%%

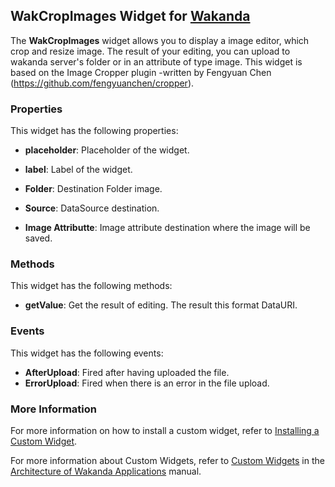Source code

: ## WakCropImages Widget for [Wakanda](http://wakanda.org)

The __WakCropImages__ widget allows you to display a image editor, which crop and resize image. The result of your editing, you can upload to wakanda server's folder or in an attribute of type image. This widget is based on the Image Cropper plugin -written by Fengyuan Chen (https://github.com/fengyuanchen/cropper).

### Properties
This widget has the following properties:

* __placeholder__: Placeholder of the widget.
* __label__: Label of the widget.
* __Folder__: Destination Folder image.

* __Source__: DataSource destination.
* __Image Attributte__: Image attribute destination where the image will be saved.

### Methods
This widget has the following methods:

* __getValue__: Get the result of editing. The result this format DataURI.


### Events
This widget has the following events:

* __AfterUpload__: Fired after having uploaded the file.
* __ErrorUpload__: Fired when there is an error in the file upload.


### More Information
For more information on how to install a custom widget, refer to [Installing a Custom Widget](http://doc.wakanda.org/WakandaStudio0/help/Title/en/page3869.html#1027761).

For more information about Custom Widgets, refer to [Custom Widgets](http://doc.wakanda.org/Wakanda0.v5/help/Title/en/page3863.html "Custom Widgets") in the [Architecture of Wakanda Applications](http://doc.wakanda.org/Wakanda0.v5/help/Title/en/page3844.html "Architecture of Wakanda Applications") manual.
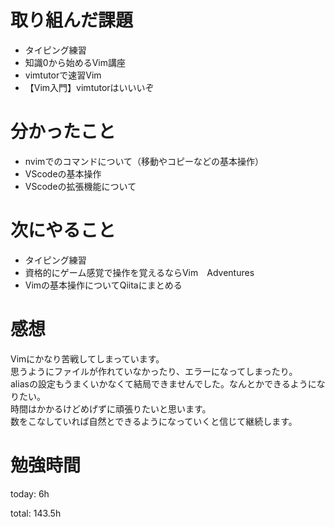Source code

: #  取り組んだ課題
- タイピング練習
- 知識0から始めるVim講座
- vimtutorで速習Vim
- 【Vim入門】vimtutorはいいいぞ

# 分かったこと
- nvimでのコマンドについて（移動やコピーなどの基本操作）
- VScodeの基本操作
- VScodeの拡張機能について

# 次にやること
- タイピング練習
- 資格的にゲーム感覚で操作を覚えるならVim　Adventures
- Vimの基本操作についてQiitaにまとめる

# 感想
Vimにかなり苦戦してしまっています。  
思うようにファイルが作れていなかったり、エラーになってしまったり。  
aliasの設定もうまくいかなくて結局できませんでした。なんとかできるようになりたい。  
時間はかかるけどめげずに頑張りたいと思います。  
数をこなしていれば自然とできるようになっていくと信じて継続します。

# 勉強時間
today: 6h

total: 143.5h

%%

* _HOW TO COMPLETE THIS TASK_:
Starting at the line that holds "### Properties", write out every remaining line of the material above exactly as it appears. Pictures should not be copied.

* _OUTPUT_:
### Properties
This widget has the following properties:

* __placeholder__: Placeholder of the widget.
* __label__: Label of the widget.
* __Folder__: Destination Folder image.

* __Source__: DataSource destination.
* __Image Attributte__: Image attribute destination where the image will be saved.

### Methods
This widget has the following methods:

* __getValue__: Get the result of editing. The result this format DataURI.


### Events
This widget has the following events:

* __AfterUpload__: Fired after having uploaded the file.
* __ErrorUpload__: Fired when there is an error in the file upload.


### More Information
For more information on how to install a custom widget, refer to [Installing a Custom Widget](http://doc.wakanda.org/WakandaStudio0/help/Title/en/page3869.html#1027761).

For more information about Custom Widgets, refer to [Custom Widgets](http://doc.wakanda.org/Wakanda0.v5/help/Title/en/page3863.html "Custom Widgets") in the [Architecture of Wakanda Applications](http://doc.wakanda.org/Wakanda0.v5/help/Title/en/page3844.html "Architecture of Wakanda Applications") manual.
Source code

: #  取り組んだ課題
- タイピング練習
- 知識0から始めるVim講座
- vimtutorで速習Vim
- 【Vim入門】vimtutorはいいいぞ

# 分かったこと
- nvimでのコマンドについて（移動やコピーなどの基本操作）
- VScodeの基本操作
- VScodeの拡張機能について

# 次にやること
- タイピング練習
- 資格的にゲーム感覚で操作を覚えるならVim　Adventures
- Vimの基本操作についてQiitaにまとめる

# 感想
Vimにかなり苦戦してしまっています。  
思うようにファイルが作れていなかったり、エラーになってしまったり。  
aliasの設定もうまくいかなくて結局できませんでした。なんとかできるようになりたい。  
時間はかかるけどめげずに頑張りたいと思います。  
数をこなしていれば自然とできるようになっていくと信じて継続します。

# 勉強時間
today: 6h

total: 143.5h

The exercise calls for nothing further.